TASK.
A faithful copy of the data is the goal; set it down exactly, without the images.

[Saved entries]
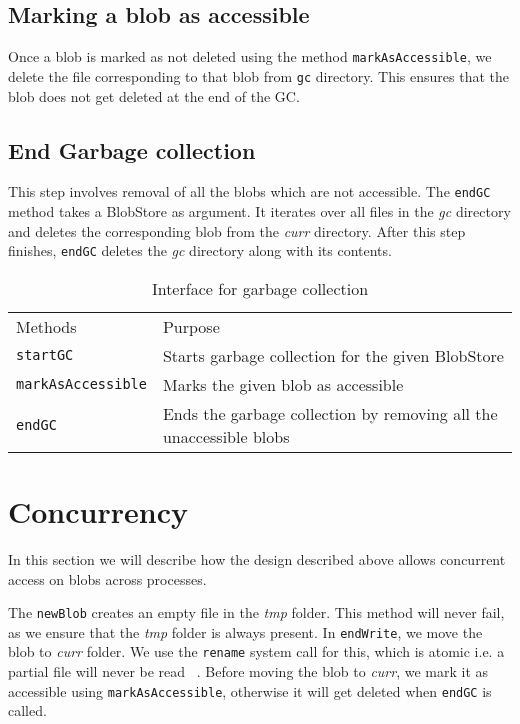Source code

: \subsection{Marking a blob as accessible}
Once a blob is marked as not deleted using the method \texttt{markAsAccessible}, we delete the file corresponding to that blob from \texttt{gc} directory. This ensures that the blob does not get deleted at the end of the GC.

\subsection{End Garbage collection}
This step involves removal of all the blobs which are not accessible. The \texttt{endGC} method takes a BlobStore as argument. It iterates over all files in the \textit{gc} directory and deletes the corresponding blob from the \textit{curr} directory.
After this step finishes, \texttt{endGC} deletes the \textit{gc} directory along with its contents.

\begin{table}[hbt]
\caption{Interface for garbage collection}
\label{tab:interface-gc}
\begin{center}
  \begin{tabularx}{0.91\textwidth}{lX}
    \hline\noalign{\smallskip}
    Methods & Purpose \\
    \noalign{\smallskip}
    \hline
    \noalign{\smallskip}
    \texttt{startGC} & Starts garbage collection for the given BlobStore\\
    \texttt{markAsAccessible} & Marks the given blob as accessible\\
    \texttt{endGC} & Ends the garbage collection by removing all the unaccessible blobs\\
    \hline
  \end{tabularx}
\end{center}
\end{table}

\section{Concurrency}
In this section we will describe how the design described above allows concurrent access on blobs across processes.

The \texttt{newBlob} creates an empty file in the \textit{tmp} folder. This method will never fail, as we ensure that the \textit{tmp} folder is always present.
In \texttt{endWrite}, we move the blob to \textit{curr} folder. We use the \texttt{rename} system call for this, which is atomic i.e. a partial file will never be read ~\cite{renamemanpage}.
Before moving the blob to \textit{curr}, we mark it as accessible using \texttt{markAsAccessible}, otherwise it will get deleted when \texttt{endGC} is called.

RESPONSE TO THE TASK.
Source code

: \subsection{Marking a blob as accessible}
Once a blob is marked as not deleted using the method \texttt{markAsAccessible}, we delete the file corresponding to that blob from \texttt{gc} directory. This ensures that the blob does not get deleted at the end of the GC.

\subsection{End Garbage collection}
This step involves removal of all the blobs which are not accessible. The \texttt{endGC} method takes a BlobStore as argument. It iterates over all files in the \textit{gc} directory and deletes the corresponding blob from the \textit{curr} directory.
After this step finishes, \texttt{endGC} deletes the \textit{gc} directory along with its contents.

\begin{table}[hbt]
\caption{Interface for garbage collection}
\label{tab:interface-gc}
\begin{center}
  \begin{tabularx}{0.91\textwidth}{lX}
    \hline\noalign{\smallskip}
    Methods & Purpose \\
    \noalign{\smallskip}
    \hline
    \noalign{\smallskip}
    \texttt{startGC} & Starts garbage collection for the given BlobStore\\
    \texttt{markAsAccessible} & Marks the given blob as accessible\\
    \texttt{endGC} & Ends the garbage collection by removing all the unaccessible blobs\\
    \hline
  \end{tabularx}
\end{center}
\end{table}

\section{Concurrency}
In this section we will describe how the design described above allows concurrent access on blobs across processes.

The \texttt{newBlob} creates an empty file in the \textit{tmp} folder. This method will never fail, as we ensure that the \textit{tmp} folder is always present.
In \texttt{endWrite}, we move the blob to \textit{curr} folder. We use the \texttt{rename} system call for this, which is atomic i.e. a partial file will never be read ~\cite{renamemanpage}.
Before moving the blob to \textit{curr}, we mark it as accessible using \texttt{markAsAccessible}, otherwise it will get deleted when \texttt{endGC} is called.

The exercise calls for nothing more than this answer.